Let's revisit the previous example for illustration, when U={u1,u2,u3,u4}, D'={2.2,1.8,2.3,2.7} and T=10:

Step 1: D'=[2.2,1.8,2.3,2.7], T=10

Step 2: PRED=[2,2,2,3]

Step 3: DIFF=[0.2,-0.2,0.3,-0.3]

Step 4: Since SUM(PRED)=9<10, for the largest T-SUM(PRED)=1 corresponding token in DIFF, its duration+1, resulting in OUT=[2,2,2+1,3] = [2,2,3,3]

We will add the revised description and pseudocode to the latest version of the paper.

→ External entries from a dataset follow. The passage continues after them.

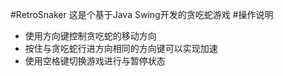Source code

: #RetroSnaker
这是个基于Java Swing开发的贪吃蛇游戏
#操作说明

- 使用方向键控制贪吃蛇的移动方向
- 按住与贪吃蛇行进方向相同的方向键可以实现加速
- 使用空格键切换游戏进行与暂停状态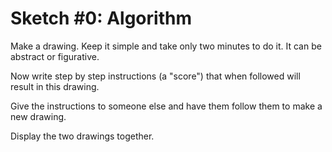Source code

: # Sketch #0: Algorithm

Make a drawing. Keep it simple and take only two minutes to do it. It can be abstract or figurative.

Now write step by step instructions (a "score") that when followed will result in this drawing.

Give the instructions to someone else and have them follow them to make a new drawing.

Display the two drawings together.
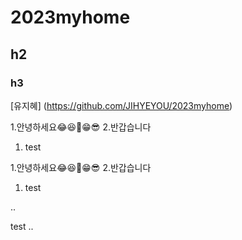 # 2023myhome
## h2
### h3
[유지혜] (https://github.com/JIHYEYOU/2023myhome)



1.안녕하세요😂😆🥰😁😎
2.반갑습니다
1. test

1.안녕하세요😂😆🥰😁😎
2.반갑습니다
1. test

..<div>
test
..</div>
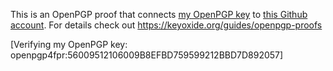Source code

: This is an OpenPGP proof that connects [my OpenPGP key](https://keyoxide.org/56009512106009B8EFBD759599212BBD7D892057) to [this Github account](https://github.com/4ioskd). For details check out https://keyoxide.org/guides/openpgp-proofs

[Verifying my OpenPGP key: openpgp4fpr:56009512106009B8EFBD759599212BBD7D892057]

We express our sincere gratitude to all the reviewers for their diligence and invaluable suggestions. We look forward to any further insights or inquiries that may arise from our work.

评论

We would like to thank the reviewers for their constructive reviews! Following the comments and suggestions of reviews, we have revised the manuscript, and the revised parts are marked in blue. Here we summarize the revision as follows:

  • [d3Xc, Qjzu]: We have elaborated on the implementation process of the Bounded-Duration-Predictor in detail in Section 4.2 (Summary and Appendix A). Additionally, we have included more examples to enhance the reader's comprehension.
  • [hwnr, Qjzu]: We have augmented the paper's experimental details by introducing the detailed MOS scoring process and a comparison of MOS scores for each dimension in Appendix B.3.
  • [Qjzu, d3Xc]: We have added a discussion in Appendix C.3 explaining the rationale behind using mhubert for extracting discrete units.
  • [Qjzu, hZGE]: We have incorporated a discussion on the limitations of isometric translations in Appendix D.1 to underscore the significance of isometric translations while also acknowledging the potential associated limitations.
  • [hwnr, hZGE]: We have included a comprehensive description and references to some technical details (FID and Synchronicity Loss, etc.).
  • [Qjzu]: We have included the relevant image references in Subsection 4.3.
  • [d3Xc]: We have relocated the translation results of Fr-En from the main text to Appendix C.4.

Thanks again for the reviewers' great efforts and valuable comments, which have improved the soundness of the manuscript. We have carefully addressed the main concerns and provided detailed responses to each reviewer. We hope you will find the responses satisfactory. We would be grateful if we could hear your feedback regarding our answers to the reviews.